NASA has really painted itself into a corner by not having any future plans for rockets, and waiting until too late to start thinking about it. The Shuttle’s time has come and gone, and we do need a replacement now. Really, we need a replacement ten years ago.

NASA has started setting up workshops and such for people to start really working the vision, to try to look ahead and see what needs to be done now so we are prepared ten or twenty years from now. I fear this has come too late, and that corner is the last unpainted spot of floor. When I see press conferences, statements made by NASA admin, and attend meetings with other scientists, it is impossible not to see NASA as floundering when it comes to the future. And I’m not even talking about the way science has been so severely threatened at NASA, either.

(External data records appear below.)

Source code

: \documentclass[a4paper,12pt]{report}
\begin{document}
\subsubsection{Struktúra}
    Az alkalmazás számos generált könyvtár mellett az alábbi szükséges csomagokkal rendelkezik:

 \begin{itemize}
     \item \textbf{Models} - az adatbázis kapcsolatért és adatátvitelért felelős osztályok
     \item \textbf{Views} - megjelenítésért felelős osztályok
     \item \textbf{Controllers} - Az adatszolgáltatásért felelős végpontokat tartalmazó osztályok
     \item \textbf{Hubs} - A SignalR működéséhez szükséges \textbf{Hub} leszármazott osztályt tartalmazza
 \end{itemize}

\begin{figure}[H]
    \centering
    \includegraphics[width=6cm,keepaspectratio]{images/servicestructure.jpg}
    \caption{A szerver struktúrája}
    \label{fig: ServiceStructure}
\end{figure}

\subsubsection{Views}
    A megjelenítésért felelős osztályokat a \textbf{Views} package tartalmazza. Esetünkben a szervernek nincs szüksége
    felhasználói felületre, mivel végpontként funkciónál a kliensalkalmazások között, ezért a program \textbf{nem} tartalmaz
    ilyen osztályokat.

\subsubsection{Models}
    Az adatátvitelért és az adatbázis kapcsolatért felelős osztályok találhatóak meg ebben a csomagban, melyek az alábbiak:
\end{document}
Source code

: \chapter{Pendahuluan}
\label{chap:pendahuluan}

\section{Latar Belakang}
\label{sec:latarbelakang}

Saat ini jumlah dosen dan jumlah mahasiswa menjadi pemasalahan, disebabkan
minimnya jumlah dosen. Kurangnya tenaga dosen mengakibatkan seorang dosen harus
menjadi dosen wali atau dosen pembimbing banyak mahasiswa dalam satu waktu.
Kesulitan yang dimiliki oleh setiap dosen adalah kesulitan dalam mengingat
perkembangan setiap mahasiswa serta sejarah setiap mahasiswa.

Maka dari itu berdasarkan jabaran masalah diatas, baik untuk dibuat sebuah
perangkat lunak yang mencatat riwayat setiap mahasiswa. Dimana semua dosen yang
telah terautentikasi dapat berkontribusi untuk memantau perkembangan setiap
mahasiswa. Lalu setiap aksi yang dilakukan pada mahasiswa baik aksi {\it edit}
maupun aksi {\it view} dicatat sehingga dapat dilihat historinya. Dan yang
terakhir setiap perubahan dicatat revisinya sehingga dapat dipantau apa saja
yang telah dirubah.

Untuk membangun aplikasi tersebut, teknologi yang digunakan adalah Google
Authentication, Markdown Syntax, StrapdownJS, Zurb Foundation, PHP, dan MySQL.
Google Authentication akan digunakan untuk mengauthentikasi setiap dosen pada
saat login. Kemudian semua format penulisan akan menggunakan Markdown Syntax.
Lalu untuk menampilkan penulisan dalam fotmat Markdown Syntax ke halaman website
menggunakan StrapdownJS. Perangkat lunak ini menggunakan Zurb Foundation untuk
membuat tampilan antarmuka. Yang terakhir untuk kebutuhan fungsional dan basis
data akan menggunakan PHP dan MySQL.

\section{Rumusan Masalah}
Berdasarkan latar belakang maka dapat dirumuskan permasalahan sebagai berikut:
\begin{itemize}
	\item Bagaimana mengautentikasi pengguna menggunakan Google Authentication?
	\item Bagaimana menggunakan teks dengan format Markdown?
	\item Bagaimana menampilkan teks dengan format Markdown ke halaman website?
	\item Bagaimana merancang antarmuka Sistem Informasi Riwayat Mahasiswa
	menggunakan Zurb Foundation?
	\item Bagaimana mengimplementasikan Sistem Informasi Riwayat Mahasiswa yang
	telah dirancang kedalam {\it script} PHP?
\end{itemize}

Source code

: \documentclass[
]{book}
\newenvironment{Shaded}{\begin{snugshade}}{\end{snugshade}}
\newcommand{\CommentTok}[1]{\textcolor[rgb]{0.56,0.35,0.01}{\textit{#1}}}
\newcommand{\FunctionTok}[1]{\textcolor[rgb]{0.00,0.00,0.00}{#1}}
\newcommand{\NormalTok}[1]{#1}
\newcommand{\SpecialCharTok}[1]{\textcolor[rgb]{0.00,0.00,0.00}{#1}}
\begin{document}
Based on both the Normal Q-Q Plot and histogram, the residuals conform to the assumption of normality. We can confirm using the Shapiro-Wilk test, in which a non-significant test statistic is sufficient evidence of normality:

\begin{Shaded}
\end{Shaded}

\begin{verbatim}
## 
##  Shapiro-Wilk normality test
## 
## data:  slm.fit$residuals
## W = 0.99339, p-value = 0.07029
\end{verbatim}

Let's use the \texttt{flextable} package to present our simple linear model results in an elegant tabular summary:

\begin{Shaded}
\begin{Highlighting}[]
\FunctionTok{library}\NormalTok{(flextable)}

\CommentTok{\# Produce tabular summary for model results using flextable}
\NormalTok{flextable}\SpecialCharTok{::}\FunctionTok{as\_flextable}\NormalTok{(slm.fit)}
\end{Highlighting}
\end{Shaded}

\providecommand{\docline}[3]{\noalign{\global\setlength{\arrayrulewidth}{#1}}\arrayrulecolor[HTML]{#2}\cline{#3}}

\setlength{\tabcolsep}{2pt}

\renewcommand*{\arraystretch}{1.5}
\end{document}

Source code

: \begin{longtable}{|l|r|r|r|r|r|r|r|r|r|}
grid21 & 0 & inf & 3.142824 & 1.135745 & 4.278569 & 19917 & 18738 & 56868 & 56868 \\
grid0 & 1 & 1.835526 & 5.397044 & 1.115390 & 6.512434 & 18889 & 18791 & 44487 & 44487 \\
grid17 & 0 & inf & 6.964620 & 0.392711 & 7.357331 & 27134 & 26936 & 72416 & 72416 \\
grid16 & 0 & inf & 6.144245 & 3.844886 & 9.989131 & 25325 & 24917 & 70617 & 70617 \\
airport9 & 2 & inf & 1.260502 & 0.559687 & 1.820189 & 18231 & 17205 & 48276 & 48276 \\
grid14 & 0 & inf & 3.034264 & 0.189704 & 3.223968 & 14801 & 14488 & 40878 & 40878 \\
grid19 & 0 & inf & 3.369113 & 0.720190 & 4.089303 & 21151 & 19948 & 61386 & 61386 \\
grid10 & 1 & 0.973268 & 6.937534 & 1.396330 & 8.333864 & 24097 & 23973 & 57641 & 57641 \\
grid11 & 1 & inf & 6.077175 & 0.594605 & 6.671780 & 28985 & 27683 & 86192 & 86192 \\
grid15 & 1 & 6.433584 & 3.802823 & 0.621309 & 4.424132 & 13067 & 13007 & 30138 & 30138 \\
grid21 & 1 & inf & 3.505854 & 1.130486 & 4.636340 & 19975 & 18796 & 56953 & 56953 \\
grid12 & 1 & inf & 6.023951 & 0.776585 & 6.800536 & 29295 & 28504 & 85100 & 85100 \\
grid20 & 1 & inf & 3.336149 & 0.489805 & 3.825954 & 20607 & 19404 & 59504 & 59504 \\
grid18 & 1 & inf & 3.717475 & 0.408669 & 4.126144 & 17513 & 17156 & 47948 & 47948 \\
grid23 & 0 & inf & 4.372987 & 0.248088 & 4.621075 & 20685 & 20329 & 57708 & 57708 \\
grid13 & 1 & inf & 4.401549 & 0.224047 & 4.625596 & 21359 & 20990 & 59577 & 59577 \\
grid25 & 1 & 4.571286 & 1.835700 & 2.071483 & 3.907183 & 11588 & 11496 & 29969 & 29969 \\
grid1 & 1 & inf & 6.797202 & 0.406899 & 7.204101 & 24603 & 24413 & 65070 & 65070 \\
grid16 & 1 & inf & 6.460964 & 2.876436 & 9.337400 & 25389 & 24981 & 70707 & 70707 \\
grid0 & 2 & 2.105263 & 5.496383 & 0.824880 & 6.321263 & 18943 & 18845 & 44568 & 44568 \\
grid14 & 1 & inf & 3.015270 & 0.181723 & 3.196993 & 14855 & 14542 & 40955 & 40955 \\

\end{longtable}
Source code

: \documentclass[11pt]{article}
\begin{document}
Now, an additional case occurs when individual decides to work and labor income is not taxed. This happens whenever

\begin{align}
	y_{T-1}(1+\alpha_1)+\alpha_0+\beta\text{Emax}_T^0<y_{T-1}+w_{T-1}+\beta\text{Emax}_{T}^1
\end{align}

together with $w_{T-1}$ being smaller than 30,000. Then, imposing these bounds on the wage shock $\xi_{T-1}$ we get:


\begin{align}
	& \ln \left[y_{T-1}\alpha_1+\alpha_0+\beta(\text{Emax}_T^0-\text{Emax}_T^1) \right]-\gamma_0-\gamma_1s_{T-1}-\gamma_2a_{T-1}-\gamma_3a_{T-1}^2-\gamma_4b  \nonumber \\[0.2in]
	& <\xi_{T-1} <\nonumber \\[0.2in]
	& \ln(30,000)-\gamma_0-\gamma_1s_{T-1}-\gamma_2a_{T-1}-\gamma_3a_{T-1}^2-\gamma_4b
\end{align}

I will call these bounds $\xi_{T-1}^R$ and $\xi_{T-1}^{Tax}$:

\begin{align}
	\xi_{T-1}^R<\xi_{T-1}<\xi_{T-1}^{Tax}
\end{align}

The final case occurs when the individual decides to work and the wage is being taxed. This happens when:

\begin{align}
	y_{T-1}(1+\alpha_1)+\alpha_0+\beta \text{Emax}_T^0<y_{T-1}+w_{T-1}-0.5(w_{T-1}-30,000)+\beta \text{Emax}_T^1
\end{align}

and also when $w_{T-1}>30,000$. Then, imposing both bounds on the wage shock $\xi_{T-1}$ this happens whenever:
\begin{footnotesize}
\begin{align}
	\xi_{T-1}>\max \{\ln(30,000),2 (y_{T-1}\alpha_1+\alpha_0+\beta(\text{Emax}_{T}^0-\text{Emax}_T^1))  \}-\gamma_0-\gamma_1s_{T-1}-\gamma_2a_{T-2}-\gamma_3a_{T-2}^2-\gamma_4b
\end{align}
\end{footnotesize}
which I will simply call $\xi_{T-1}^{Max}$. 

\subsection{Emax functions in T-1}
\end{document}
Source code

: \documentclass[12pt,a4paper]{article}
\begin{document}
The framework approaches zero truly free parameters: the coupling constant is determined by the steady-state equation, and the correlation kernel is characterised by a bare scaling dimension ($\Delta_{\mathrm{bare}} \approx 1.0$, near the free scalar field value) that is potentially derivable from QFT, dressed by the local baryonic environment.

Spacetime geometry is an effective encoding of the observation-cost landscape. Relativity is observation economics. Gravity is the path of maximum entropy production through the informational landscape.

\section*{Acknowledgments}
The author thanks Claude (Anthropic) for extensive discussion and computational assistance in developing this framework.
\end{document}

It seems to me that the admin of NASA really is trying to figure out what to do about the future of manned spaceflight, and I appreciate that and give them kudos. But it is beyond doubt that this should all have been done a decade ago, so that we’d be sustaining space travel today, instead of trying to figure out how to sustain it. There were calls back then to do it, but somehow no plans were made for what to do in the post-Shuttle era.

When a replacement for the Shuttle is built, I hope that plans will be laid right away for what to do in ten years when that technology gets old, and when the needs for the future of space flight change. NASA may be hurting right now, but its future depends on its learning from this experience.